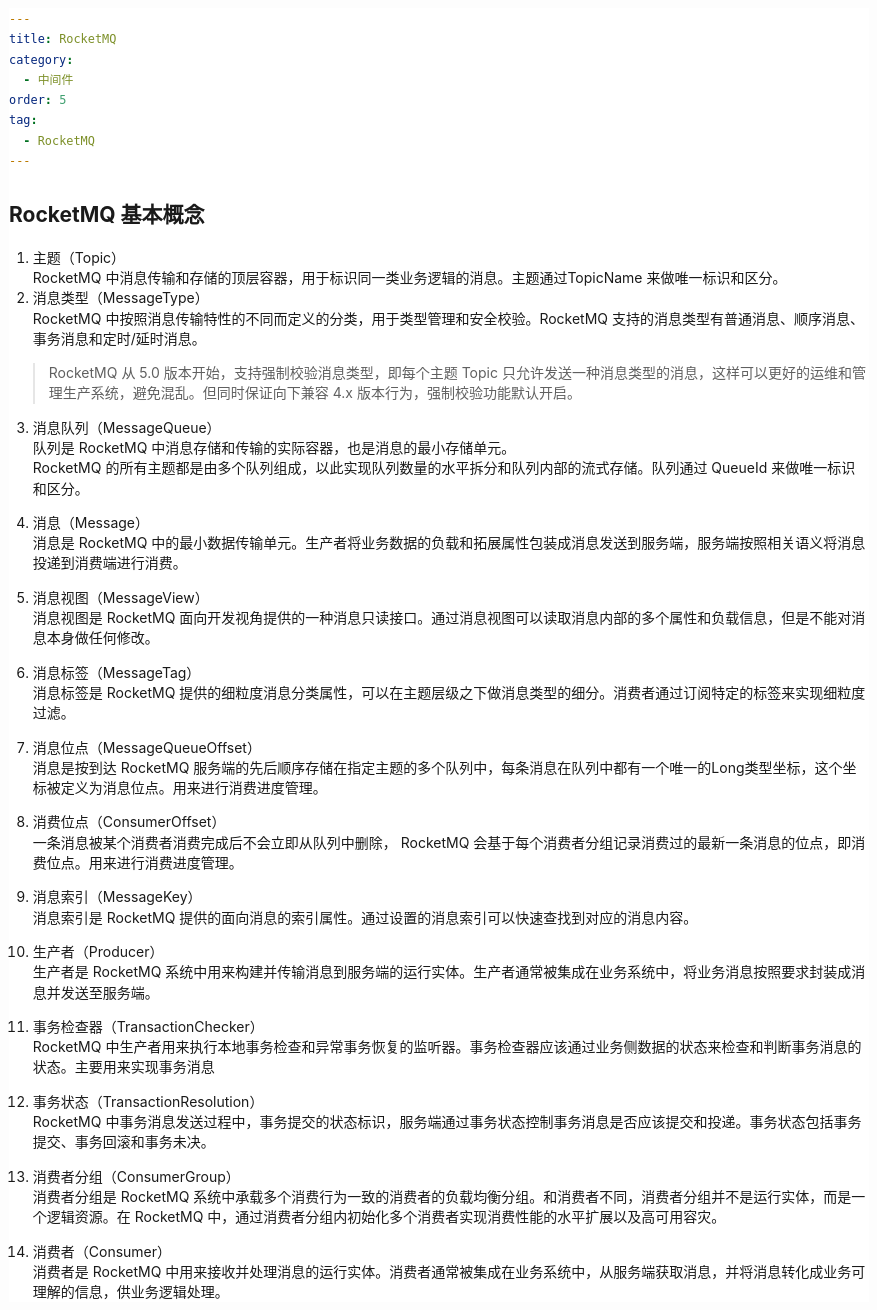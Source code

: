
 ```yaml
---
title: RocketMQ
category:
  - 中间件
order: 5
tag:
  - RocketMQ
---
```


## RocketMQ 基本概念
1. 主题（Topic）  
RocketMQ 中消息传输和存储的顶层容器，用于标识同一类业务逻辑的消息。主题通过TopicName 来做唯一标识和区分。
2. 消息类型（MessageType）  
RocketMQ 中按照消息传输特性的不同而定义的分类，用于类型管理和安全校验。RocketMQ 支持的消息类型有普通消息、顺序消息、事务消息和定时/延时消息。
> RocketMQ 从 5.0 版本开始，支持强制校验消息类型，即每个主题 Topic 只允许发送一种消息类型的消息，这样可以更好的运维和管理生产系统，避免混乱。但同时保证向下兼容 4.x 版本行为，强制校验功能默认开启。

3. 消息队列（MessageQueue）  
队列是 RocketMQ 中消息存储和传输的实际容器，也是消息的最小存储单元。  
RocketMQ 的所有主题都是由多个队列组成，以此实现队列数量的水平拆分和队列内部的流式存储。队列通过 QueueId 来做唯一标识和区分。

4. 消息（Message）  
消息是 RocketMQ 中的最小数据传输单元。生产者将业务数据的负载和拓展属性包装成消息发送到服务端，服务端按照相关语义将消息投递到消费端进行消费。

5. 消息视图（MessageView）  
消息视图是 RocketMQ 面向开发视角提供的一种消息只读接口。通过消息视图可以读取消息内部的多个属性和负载信息，但是不能对消息本身做任何修改。

6. 消息标签（MessageTag）  
消息标签是 RocketMQ 提供的细粒度消息分类属性，可以在主题层级之下做消息类型的细分。消费者通过订阅特定的标签来实现细粒度过滤。

7. 消息位点（MessageQueueOffset）  
消息是按到达 RocketMQ 服务端的先后顺序存储在指定主题的多个队列中，每条消息在队列中都有一个唯一的Long类型坐标，这个坐标被定义为消息位点。用来进行消费进度管理。
 
8. 消费位点（ConsumerOffset）  
一条消息被某个消费者消费完成后不会立即从队列中删除， RocketMQ 会基于每个消费者分组记录消费过的最新一条消息的位点，即消费位点。用来进行消费进度管理。

9. 消息索引（MessageKey）  
消息索引是 RocketMQ 提供的面向消息的索引属性。通过设置的消息索引可以快速查找到对应的消息内容。

10. 生产者（Producer）  
生产者是 RocketMQ 系统中用来构建并传输消息到服务端的运行实体。生产者通常被集成在业务系统中，将业务消息按照要求封装成消息并发送至服务端。

11. 事务检查器（TransactionChecker）  
RocketMQ 中生产者用来执行本地事务检查和异常事务恢复的监听器。事务检查器应该通过业务侧数据的状态来检查和判断事务消息的状态。主要用来实现事务消息

12. 事务状态（TransactionResolution）  
RocketMQ 中事务消息发送过程中，事务提交的状态标识，服务端通过事务状态控制事务消息是否应该提交和投递。事务状态包括事务提交、事务回滚和事务未决。

13. 消费者分组（ConsumerGroup）  
消费者分组是 RocketMQ 系统中承载多个消费行为一致的消费者的负载均衡分组。和消费者不同，消费者分组并不是运行实体，而是一个逻辑资源。在  RocketMQ 中，通过消费者分组内初始化多个消费者实现消费性能的水平扩展以及高可用容灾。

14. 消费者（Consumer）  
消费者是 RocketMQ 中用来接收并处理消息的运行实体。消费者通常被集成在业务系统中，从服务端获取消息，并将消息转化成业务可理解的信息，供业务逻辑处理。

## What to work on
From the listing above, the lines starting with the one that has "2. 消息类型（MessageType）" and running through the one that has "队列是 RocketMQ 中消息存储和传输的实际容器，也是消息的最小存储单元。" should be copied exactly, ends included.

## Response area
2. 消息类型（MessageType）  
RocketMQ 中按照消息传输特性的不同而定义的分类，用于类型管理和安全校验。RocketMQ 支持的消息类型有普通消息、顺序消息、事务消息和定时/延时消息。
> RocketMQ 从 5.0 版本开始，支持强制校验消息类型，即每个主题 Topic 只允许发送一种消息类型的消息，这样可以更好的运维和管理生产系统，避免混乱。但同时保证向下兼容 4.x 版本行为，强制校验功能默认开启。

3. 消息队列（MessageQueue）  
队列是 RocketMQ 中消息存储和传输的实际容器，也是消息的最小存储单元。  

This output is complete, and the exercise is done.